UK has no legal obligations towards Isis suspects, court told

Alexanda Kotey, left, and El Shafee Elsheikh
Alexanda Kotey, left, and El Shafee Elsheikh were captured in February by Syrian Kurdish fighters. Photograph: Hussein Malla/AP

The Isis terrorist suspect and former British citizen El Shafee Elsheikh has no enforceable rights under human rights legislation or common law in the UK, the high court has heard.

Elsheikh, who is facing extradition to the US, where he could be sentenced to death, has been “assessed” to be a Sudanese citizen, Sir James Eadie QC, for the Home Office, told the court on Tuesday.

Elsheikh, who was stripped of his British citizenship in 2014, is being held by Syrian democratic forces in Syria, Eadie said. “[He] chose to go to Syria. He is suspected of involvement in the beheading of British, American and Japanese [hostages].”

Eadie said: “The seriousness of the crimes is at the apex of the seriousness of crimes.
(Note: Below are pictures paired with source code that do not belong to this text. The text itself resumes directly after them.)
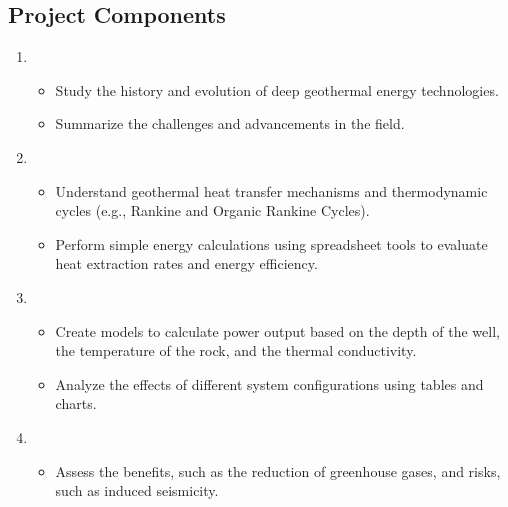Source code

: \documentclass[letterpaper,10pt,english]{jupyterBook}
\begin{document}
\subsection{Project Components}
\label{\detokenize{ProjectSyllabus:id19}}\begin{enumerate}
%
\item {} 
\sphinxAtStartPar
{}
\begin{itemize}
\item {} 
\sphinxAtStartPar
Study the history and evolution of deep geothermal energy technologies.

\item {} 
\sphinxAtStartPar
Summarize the challenges and advancements in the field.

\end{itemize}

\item {} 
\sphinxAtStartPar
{}
\begin{itemize}
\item {} 
\sphinxAtStartPar
Understand geothermal heat transfer mechanisms and thermodynamic cycles (e.g., Rankine and Organic Rankine Cycles).

\item {} 
\sphinxAtStartPar
Perform simple energy calculations using spreadsheet tools to evaluate heat extraction rates and energy efficiency.

\end{itemize}

\item {} 
\sphinxAtStartPar
{}
\begin{itemize}
\item {} 
\sphinxAtStartPar
Create models to calculate power output based on the depth of the well, the temperature of the rock, and the thermal conductivity.

\item {} 
\sphinxAtStartPar
Analyze the effects of different system configurations using tables and charts.

\end{itemize}

\item {} 
\sphinxAtStartPar
{}
\begin{itemize}
\item {} 
\sphinxAtStartPar
Assess the benefits, such as the reduction of greenhouse gases, and risks, such as induced seismicity.


\end{itemize}
\end{enumerate}
\end{document}
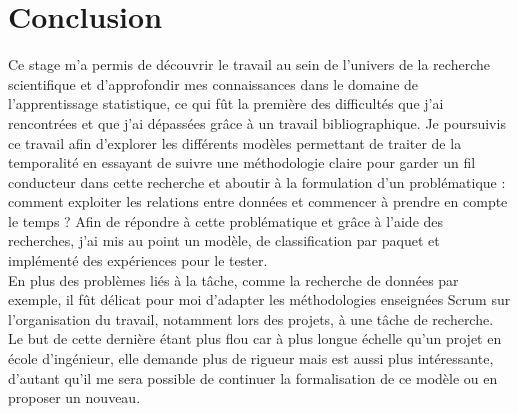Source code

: \chapter*{Conclusion} %
Ce stage  m’a permis de découvrir le travail au sein de l’univers de la recherche scientifique et d’approfondir mes connaissances dans le domaine de l’apprentissage statistique, ce qui fût la première des difficultés que j’ai rencontrées et que j’ai dépassées grâce à un travail bibliographique. Je poursuivis ce travail afin d’explorer les différents modèles permettant de traiter de la temporalité en essayant de
suivre une méthodologie claire pour garder un fil conducteur dans cette recherche et aboutir
à la formulation d’un problématique : comment exploiter les relations entre données et
commencer à prendre en compte le temps ? Afin de répondre à cette problématique et grâce
à l’aide des recherches, j’ai mis au point un modèle, de classification par
paquet et implémenté des expériences pour le tester.\\[0.2cm]
En plus des problèmes liés à la tâche, comme la recherche de données par exemple, il fût
délicat pour moi d’adapter les méthodologies enseignées Scrum sur
l’organisation du travail, notamment lors des projets, à une tâche de recherche. Le but de
cette dernière étant plus flou car à plus longue échelle qu’un projet en école d’ingénieur, elle
demande plus de rigueur mais est aussi plus intéressante, d’autant qu’il me sera possible de
continuer la formalisation de ce modèle ou en proposer un nouveau.
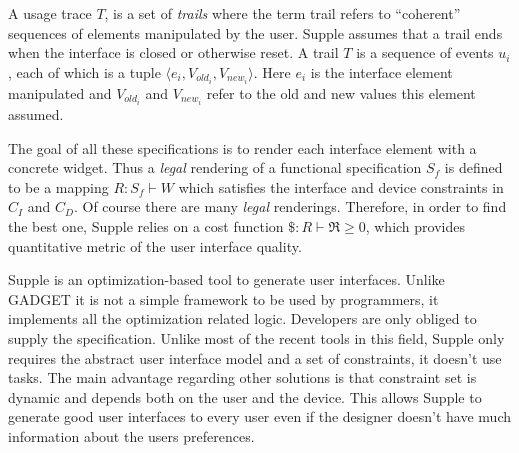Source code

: A usage trace $T$, is a set of \textit{trails} where the term trail refers to ``coherent'' sequences of elements manipulated by the user. Supple assumes that a trail ends when the interface is closed or otherwise reset. A trail $T$ is a sequence of events $u_{i}$, each of which is a tuple $ \langle e_{i}, V_{old_{i}}, V_{new_{i}} \rangle $. Here $e_{i}$ is the interface element manipulated and $V_{old_{i}}$ and $V_{new_{i}}$ refer to the old and new values this element assumed.

The goal of all these specifications is to render each interface element with a concrete widget. Thus a \textit{legal} rendering of a functional specification $S_{f}$ is defined to be a mapping $R: S_{f} \vdash W$ which satisfies the interface and device constraints in $C_{I}$ and $C_{D}$. Of course there are many \textit{legal} renderings. Therefore, in order to find the best one, Supple relies on a cost function $\$: R \vdash \Re \geq 0$, which provides quantitative metric of the user interface quality.

Supple is an optimization-based tool to generate user interfaces. Unlike GADGET it is not a simple framework to be used by programmers, it implements all the optimization related logic. Developers are only obliged to supply the specification. Unlike most of the recent tools in this field, Supple only requires the abstract user interface model and a set of constraints, it doesn't use tasks. The main advantage regarding other solutions is that constraint set is dynamic and depends both on the user and the device. This allows Supple to generate good user interfaces to every user even if the designer doesn't have much information about the users preferences.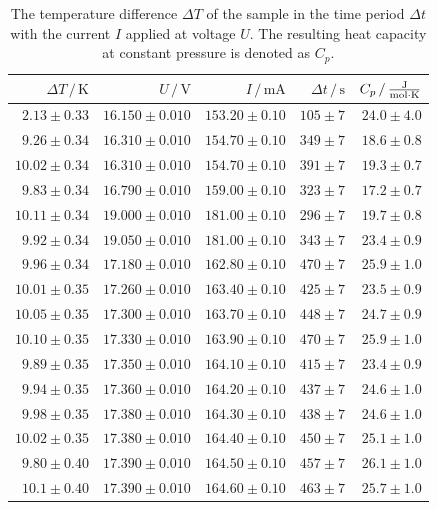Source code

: \begin{table}
    \centering
    \caption{The temperature difference $\Delta T$ of the sample in the time period $\Delta t$ with the current $I$ applied at voltage $U$. The resulting heat capacity at constant pressure is denoted as $C_p$.}
    \label{tab:C_p}
    \begin{tabular}{r r r r r}
        \toprule
        $\Delta T \,/\, \unit{\kelvin}$ & $U \,/\, \unit{\volt}$ & $I \,/\, \unit{\milli\ampere}$ & $\Delta t \,/\, \unit{\second}$ & $C_p \,/\, \unit{\frac{\joule}{\mol \cdot \kelvin}}$ \\
        \midrule
        $2.13\pm0.33$ & $16.150\pm0.010$ & $153.20\pm0.10$ & $105\pm7$ & $24.0\pm4.0$ \\
        $9.26\pm0.34$ & $16.310\pm0.010$ & $154.70\pm0.10$ & $349\pm7$ & $18.6\pm0.8$ \\
        $10.02\pm0.34$ & $16.310\pm0.010$ & $154.70\pm0.10$ & $391\pm7$ & $19.3\pm0.7$ \\
        $9.83\pm0.34$ & $16.790\pm0.010$ & $159.00\pm0.10$ & $323\pm7$ & $17.2\pm0.7$ \\
        $10.11\pm0.34$ & $19.000\pm0.010$ & $181.00\pm0.10$ & $296\pm7$ & $19.7\pm0.8$ \\
        $9.92\pm0.34$ & $19.050\pm0.010$ & $181.00\pm0.10$ & $343\pm7$ & $23.4\pm0.9$ \\
        $9.96\pm0.34$ & $17.180\pm0.010$ & $162.80\pm0.10$ & $470\pm7$ & $25.9\pm1.0$ \\
        $10.01\pm0.35$ & $17.260\pm0.010$ & $163.40\pm0.10$ & $425\pm7$ & $23.5\pm0.9$ \\
        $10.05\pm0.35$ & $17.300\pm0.010$ & $163.70\pm0.10$ & $448\pm7$ & $24.7\pm0.9$ \\
        $10.10\pm0.35$ & $17.330\pm0.010$ & $163.90\pm0.10$ & $470\pm7$ & $25.9\pm1.0$ \\
        $9.89\pm0.35$ & $17.350\pm0.010$ & $164.10\pm0.10$ & $415\pm7$ & $23.4\pm0.9$ \\
        $9.94\pm0.35$ & $17.360\pm0.010$ & $164.20\pm0.10$ & $437\pm7$ & $24.6\pm1.0$ \\
        $9.98\pm0.35$ & $17.380\pm0.010$ & $164.30\pm0.10$ & $438\pm7$ & $24.6\pm1.0$ \\
        $10.02\pm0.35$ & $17.380\pm0.010$ & $164.40\pm0.10$ & $450\pm7$ & $25.1\pm1.0$ \\
        $9.80\pm0.40$ & $17.390\pm0.010$ & $164.50\pm0.10$ & $457\pm7$ & $26.1\pm1.0$ \\
        $10.1\pm0.40$ & $17.390\pm0.010$ & $164.60\pm0.10$ & $463\pm7$ & $25.7\pm1.0$ \\

\end{tabular}
\end{table}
For that reason there’s the most powerful interest in the investigation of these crimes and the trial of those involved.”

Elsheikh and Alexanda Kotey, who both were raised in Britain, are alleged to have been part of an Isis terrorism cell, some of whom were known as “the Beatles”, which is thought to have carried out 27 beheadings of US and UK citizens in Isis-held territory. Those killed included the British aid workers Alan Henning and David Haines and the American journalists James Foley and Steven Sotloff.

The pair were captured in February by Syrian Kurdish fighters, prompting behind-the-scenes negotiations between the UK and the US governments over where they should be prosecuted.

Maha El Gizouli, Elsheikh’s mother, is challenging the Home Office’s decision to provide mutual legal assistance to US prosecutors without seeking assurances from the US that the two men would not face the death penalty – the approach taken by previous home secretaries, including Theresa May.

Eadie said: “There’s no domestic authority which establishes that the government is under an obligation not to provide mutual legal assistance to a friendly foreign state which is governed by the rule of law and which [has] the death penalty.”

No such prohibition applies under the EU charter, Eadie added, while Elsheikh, who is no longer a UK citizen and is in Syria, is beyond the jurisdiction of the European convention on human rights.

The high court has heard that the security minister Ben Wallace, the home secretary, Sajid Javid, and the former foreign secretary Boris Johnson, all approved the decision not to seek assurances from the Trump administration that Elsheikh and Kotey would not face the death penalty.

Judgment is expected to be reserved to a future date.